_Work required:_
When you reach the line containing "locally stable fixed", repeat it and every line after it exactly, stopping only at the end of the listing.
[[ Record extracts open ]]
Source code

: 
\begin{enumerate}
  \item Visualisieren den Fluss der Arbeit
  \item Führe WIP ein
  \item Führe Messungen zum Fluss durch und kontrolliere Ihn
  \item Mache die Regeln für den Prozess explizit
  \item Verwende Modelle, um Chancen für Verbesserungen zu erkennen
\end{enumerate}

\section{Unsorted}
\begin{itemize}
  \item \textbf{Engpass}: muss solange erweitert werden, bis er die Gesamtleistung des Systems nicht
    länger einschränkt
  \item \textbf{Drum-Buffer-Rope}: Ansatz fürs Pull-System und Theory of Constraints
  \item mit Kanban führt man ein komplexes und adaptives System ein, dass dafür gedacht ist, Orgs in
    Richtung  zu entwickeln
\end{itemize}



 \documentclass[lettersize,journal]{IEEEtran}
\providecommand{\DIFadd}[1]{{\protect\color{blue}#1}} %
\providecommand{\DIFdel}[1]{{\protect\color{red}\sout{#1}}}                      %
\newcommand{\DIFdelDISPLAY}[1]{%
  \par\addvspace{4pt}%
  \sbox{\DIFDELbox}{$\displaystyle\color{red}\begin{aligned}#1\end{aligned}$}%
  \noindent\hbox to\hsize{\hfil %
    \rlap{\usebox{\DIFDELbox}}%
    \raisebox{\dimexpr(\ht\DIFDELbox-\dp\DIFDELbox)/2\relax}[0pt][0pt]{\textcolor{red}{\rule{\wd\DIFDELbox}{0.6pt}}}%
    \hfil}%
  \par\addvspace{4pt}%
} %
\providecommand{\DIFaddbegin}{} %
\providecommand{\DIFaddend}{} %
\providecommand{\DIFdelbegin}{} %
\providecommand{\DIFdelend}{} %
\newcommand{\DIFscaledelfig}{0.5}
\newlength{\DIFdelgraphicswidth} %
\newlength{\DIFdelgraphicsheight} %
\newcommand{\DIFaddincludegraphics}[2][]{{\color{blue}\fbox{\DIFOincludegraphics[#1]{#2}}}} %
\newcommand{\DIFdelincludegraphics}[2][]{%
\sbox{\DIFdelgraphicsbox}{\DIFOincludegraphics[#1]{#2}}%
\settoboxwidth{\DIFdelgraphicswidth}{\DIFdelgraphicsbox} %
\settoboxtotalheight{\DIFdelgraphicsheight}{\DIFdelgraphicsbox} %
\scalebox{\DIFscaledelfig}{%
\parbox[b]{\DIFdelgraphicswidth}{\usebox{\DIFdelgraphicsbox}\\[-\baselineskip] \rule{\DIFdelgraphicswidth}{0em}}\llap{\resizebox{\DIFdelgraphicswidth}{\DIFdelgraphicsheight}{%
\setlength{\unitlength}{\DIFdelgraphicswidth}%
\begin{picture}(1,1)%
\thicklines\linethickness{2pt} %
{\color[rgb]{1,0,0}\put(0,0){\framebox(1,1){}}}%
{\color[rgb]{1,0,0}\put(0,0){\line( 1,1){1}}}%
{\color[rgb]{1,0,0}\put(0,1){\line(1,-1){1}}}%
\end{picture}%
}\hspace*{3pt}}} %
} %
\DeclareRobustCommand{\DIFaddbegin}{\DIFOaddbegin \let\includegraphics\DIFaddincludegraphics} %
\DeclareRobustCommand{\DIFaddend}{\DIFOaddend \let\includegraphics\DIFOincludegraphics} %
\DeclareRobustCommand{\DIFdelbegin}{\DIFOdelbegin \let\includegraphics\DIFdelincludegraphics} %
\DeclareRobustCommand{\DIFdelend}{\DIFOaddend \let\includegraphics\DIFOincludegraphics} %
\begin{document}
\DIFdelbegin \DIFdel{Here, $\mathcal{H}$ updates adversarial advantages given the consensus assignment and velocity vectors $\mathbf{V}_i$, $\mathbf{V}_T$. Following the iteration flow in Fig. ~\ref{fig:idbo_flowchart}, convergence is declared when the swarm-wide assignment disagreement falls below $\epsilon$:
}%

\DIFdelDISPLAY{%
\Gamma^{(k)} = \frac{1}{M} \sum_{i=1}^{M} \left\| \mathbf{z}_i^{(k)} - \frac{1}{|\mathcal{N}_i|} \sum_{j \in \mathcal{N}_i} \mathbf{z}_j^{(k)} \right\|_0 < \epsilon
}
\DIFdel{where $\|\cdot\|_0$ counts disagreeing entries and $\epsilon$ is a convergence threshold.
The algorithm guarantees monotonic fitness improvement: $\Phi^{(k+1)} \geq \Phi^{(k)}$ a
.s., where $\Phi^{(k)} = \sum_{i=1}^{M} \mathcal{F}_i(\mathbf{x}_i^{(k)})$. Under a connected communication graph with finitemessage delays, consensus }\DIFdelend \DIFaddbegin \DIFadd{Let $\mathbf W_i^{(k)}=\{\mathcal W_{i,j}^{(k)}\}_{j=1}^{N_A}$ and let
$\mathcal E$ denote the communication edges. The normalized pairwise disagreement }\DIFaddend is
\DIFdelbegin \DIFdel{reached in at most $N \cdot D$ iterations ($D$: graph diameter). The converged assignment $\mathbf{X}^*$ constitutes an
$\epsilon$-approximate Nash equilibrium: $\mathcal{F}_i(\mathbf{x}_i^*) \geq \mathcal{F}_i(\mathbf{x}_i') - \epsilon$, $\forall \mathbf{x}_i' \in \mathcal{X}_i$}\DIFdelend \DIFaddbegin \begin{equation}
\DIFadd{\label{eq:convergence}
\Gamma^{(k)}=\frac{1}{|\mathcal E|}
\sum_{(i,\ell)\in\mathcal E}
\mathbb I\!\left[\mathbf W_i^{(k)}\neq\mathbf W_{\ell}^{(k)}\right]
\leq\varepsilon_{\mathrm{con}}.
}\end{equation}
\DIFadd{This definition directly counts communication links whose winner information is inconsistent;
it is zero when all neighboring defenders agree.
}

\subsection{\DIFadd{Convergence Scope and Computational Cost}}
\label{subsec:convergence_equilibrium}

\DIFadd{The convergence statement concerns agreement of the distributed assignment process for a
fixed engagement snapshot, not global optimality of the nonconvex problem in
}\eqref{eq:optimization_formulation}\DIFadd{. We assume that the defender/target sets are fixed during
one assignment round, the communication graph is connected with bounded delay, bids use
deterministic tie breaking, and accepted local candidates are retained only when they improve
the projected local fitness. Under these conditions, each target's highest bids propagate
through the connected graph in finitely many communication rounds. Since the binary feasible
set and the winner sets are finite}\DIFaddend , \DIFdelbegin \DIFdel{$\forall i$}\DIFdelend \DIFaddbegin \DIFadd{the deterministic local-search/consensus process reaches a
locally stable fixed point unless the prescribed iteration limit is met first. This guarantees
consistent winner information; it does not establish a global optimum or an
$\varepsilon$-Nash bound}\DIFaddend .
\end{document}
[[ Record extracts closed ]]
_Written response:_
locally stable fixed point unless the prescribed iteration limit is met first. This guarantees
consistent winner information; it does not establish a global optimum or an
$\varepsilon$-Nash bound}\DIFaddend .
\end{document}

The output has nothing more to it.